Turning Shadow IT Into Sunshine IT

Max van Rest
Picnic Engineering
Published in
13 min readMay 3, 2022

--

Apart from software developers, also many employees in other roles help companies move forward by developing different kinds of software systems. Increasingly, the tools to develop these systems, from spreadsheets to programming languages, become more user-friendly and better available. At the same time, people are getting better and better at using such tools to their advantage. Ideally, it is easy for people to experiment, prototype, test and deploy new ideas and systems quickly. However, a growing number of systems come with different risks. It becomes especially problematic if there is no transparency with regards to these systems, their risks, and dependencies. Hidden systems, often referred to as shadow IT, are widely regarded as a threat to a successful business.

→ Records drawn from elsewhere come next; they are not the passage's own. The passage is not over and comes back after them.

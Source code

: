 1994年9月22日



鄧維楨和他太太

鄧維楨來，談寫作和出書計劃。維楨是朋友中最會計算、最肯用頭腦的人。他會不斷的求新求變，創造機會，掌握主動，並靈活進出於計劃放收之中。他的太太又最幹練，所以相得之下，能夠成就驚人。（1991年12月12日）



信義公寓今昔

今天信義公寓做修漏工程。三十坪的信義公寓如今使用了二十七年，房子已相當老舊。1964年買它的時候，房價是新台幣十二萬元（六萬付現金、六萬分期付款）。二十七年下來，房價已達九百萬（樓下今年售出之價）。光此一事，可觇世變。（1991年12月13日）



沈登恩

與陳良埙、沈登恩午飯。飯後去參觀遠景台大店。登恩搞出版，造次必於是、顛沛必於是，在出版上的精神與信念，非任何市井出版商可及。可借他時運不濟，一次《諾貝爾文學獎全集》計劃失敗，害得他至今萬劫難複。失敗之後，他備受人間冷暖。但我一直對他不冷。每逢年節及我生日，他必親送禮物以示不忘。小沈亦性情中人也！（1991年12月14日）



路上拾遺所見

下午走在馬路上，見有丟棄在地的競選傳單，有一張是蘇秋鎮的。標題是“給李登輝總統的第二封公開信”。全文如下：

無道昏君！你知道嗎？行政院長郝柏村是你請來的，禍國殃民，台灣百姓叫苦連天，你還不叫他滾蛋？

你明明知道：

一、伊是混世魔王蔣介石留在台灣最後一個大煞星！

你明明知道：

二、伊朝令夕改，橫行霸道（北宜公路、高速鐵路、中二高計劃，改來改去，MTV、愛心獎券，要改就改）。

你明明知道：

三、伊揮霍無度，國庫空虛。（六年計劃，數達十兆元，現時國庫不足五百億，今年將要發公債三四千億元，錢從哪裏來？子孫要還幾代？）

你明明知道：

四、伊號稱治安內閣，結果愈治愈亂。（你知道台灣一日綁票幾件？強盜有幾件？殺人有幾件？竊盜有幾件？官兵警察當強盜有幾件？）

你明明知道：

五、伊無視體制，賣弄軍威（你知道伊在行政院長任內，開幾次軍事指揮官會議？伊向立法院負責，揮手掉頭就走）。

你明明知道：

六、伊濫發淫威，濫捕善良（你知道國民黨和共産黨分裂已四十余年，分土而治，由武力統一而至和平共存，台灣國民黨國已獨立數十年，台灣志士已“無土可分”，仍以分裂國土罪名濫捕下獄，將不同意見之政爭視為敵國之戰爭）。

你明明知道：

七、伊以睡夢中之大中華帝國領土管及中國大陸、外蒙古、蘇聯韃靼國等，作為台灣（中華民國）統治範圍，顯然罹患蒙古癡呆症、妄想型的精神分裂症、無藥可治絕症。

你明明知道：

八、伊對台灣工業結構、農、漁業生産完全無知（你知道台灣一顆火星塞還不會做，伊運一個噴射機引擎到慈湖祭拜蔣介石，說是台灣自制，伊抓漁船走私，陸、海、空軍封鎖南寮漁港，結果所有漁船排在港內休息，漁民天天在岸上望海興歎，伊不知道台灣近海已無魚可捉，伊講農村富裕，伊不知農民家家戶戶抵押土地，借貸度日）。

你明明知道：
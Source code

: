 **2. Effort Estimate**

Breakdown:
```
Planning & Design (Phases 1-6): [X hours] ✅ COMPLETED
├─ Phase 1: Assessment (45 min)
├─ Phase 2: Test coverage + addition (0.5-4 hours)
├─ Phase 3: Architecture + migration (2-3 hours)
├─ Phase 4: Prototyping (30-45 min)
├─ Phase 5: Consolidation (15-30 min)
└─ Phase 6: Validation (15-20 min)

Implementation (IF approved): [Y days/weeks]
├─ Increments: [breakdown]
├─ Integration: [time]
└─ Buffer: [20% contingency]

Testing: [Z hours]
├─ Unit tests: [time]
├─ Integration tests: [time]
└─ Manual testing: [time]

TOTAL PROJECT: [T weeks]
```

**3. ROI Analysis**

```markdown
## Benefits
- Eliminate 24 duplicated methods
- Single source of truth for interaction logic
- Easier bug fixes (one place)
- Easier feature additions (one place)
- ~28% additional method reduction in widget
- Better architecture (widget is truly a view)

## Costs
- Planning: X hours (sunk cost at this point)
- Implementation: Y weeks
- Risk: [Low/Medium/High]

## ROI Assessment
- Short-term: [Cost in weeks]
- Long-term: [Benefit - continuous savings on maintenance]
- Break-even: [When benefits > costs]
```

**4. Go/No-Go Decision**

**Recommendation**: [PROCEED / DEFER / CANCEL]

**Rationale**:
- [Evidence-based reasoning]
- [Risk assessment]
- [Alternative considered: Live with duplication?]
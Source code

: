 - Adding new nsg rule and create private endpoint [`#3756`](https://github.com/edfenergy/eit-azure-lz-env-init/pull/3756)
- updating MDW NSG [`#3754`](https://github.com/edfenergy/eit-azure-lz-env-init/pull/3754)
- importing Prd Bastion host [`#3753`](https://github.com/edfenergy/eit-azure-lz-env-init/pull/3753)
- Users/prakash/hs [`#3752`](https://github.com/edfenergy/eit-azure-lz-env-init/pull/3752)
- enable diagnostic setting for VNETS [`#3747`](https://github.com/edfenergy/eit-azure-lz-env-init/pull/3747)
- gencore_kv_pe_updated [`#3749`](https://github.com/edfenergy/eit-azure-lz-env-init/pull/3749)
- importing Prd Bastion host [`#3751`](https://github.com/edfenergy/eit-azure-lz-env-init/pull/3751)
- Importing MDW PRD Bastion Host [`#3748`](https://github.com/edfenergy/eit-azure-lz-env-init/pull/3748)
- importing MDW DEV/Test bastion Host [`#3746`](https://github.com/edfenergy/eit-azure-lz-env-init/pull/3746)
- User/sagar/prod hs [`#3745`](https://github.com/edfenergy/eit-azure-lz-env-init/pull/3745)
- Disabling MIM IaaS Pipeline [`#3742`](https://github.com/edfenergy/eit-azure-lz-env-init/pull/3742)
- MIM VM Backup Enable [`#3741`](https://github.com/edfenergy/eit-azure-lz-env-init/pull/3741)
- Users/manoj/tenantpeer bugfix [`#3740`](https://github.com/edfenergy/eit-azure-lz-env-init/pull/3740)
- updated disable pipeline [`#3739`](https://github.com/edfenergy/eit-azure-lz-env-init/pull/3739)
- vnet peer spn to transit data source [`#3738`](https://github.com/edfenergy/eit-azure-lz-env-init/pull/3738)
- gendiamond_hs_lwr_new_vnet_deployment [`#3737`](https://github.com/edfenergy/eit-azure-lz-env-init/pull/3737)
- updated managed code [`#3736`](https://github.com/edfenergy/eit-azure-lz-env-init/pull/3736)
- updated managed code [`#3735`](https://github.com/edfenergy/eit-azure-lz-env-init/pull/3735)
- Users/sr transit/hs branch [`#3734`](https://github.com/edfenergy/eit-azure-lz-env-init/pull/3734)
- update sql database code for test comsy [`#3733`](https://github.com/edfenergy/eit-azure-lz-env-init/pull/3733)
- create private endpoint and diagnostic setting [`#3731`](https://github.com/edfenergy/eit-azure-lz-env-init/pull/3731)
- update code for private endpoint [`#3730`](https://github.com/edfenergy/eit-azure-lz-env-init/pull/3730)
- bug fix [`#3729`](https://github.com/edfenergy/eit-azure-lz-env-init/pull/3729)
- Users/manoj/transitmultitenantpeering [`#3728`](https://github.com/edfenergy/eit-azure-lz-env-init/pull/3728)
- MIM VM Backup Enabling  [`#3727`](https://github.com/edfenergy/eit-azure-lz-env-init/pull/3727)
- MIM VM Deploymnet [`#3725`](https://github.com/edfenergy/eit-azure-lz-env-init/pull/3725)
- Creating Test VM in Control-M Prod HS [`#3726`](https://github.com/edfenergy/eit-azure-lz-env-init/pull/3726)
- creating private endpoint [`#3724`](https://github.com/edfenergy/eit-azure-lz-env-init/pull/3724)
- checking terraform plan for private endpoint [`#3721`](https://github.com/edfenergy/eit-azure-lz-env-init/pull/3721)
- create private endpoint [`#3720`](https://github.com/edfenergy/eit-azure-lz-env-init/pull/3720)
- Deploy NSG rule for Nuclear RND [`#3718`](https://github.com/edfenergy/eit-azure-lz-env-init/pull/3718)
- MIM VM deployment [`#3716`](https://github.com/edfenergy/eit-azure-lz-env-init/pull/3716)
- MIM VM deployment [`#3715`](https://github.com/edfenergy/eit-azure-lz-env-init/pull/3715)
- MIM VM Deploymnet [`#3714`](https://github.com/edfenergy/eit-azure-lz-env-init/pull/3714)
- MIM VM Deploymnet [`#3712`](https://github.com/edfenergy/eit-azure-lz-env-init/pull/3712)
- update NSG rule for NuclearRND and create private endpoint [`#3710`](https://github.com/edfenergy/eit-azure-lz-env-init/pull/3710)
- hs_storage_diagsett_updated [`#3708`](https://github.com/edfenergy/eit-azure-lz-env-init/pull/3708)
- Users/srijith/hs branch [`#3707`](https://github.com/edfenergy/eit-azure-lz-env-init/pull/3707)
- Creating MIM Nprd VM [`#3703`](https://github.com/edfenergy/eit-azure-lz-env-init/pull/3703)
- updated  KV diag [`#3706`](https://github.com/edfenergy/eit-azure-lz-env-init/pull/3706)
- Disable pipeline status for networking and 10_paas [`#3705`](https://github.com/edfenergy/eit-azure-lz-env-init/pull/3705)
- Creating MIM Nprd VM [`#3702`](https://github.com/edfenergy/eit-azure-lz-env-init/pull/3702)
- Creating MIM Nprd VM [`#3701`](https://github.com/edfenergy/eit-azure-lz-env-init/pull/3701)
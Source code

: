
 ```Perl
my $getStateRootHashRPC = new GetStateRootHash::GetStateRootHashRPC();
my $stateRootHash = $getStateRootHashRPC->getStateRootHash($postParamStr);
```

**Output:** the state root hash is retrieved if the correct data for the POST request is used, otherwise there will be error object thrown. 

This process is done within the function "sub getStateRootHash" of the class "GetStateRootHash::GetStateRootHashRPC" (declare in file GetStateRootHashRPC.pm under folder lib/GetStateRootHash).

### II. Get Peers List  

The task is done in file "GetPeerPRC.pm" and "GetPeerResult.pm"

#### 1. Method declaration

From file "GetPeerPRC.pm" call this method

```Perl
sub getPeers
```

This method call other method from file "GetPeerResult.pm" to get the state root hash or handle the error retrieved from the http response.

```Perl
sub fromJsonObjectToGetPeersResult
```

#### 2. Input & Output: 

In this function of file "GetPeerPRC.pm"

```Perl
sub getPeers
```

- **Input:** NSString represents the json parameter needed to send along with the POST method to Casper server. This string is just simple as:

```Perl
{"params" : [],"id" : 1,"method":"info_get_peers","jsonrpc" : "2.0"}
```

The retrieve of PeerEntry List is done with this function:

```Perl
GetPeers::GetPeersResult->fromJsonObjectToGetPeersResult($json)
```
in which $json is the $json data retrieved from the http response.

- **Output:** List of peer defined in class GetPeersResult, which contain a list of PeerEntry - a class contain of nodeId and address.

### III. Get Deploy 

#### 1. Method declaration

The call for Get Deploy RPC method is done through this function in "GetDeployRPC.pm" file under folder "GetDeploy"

At Picnic, we see great value in those systems. We have up to a thousand systems in production scattered over numerous business teams. All of these systems combined take care of a significant part of our operations. In order to remove all the risks that come with hidden systems, we built an environment with all the possibilities that these systems deserve. In this blog post, we are shining a light on this development environment used by analysts, which we proudly call our Edge Systems Environment. And yes . . . we do not like the name shadow IT ;)

In this blog, we will cover three parts:

  • Part 1: The risks and origins of hidden IT systems
  • Part 2: The Edge Systems Environment
  • Part 3: The results

Part I: The risks and origins of hidden IT systems

Let’s first have a look at the challenges of hidden systems for companies, and explore their origin and the reasons why building them can be attractive. This should not only clarify the need for a solution but should also clarify the problems of developers and companies that the solution should address.

In fast-growing companies like Picnic, the number of analysts and engineers increases rapidly, and the number of applications that are being developed and maintained is even faster. Picnic’s customer base is also growing rapidly, meaning that applications have an impact on a larger number of customers every day.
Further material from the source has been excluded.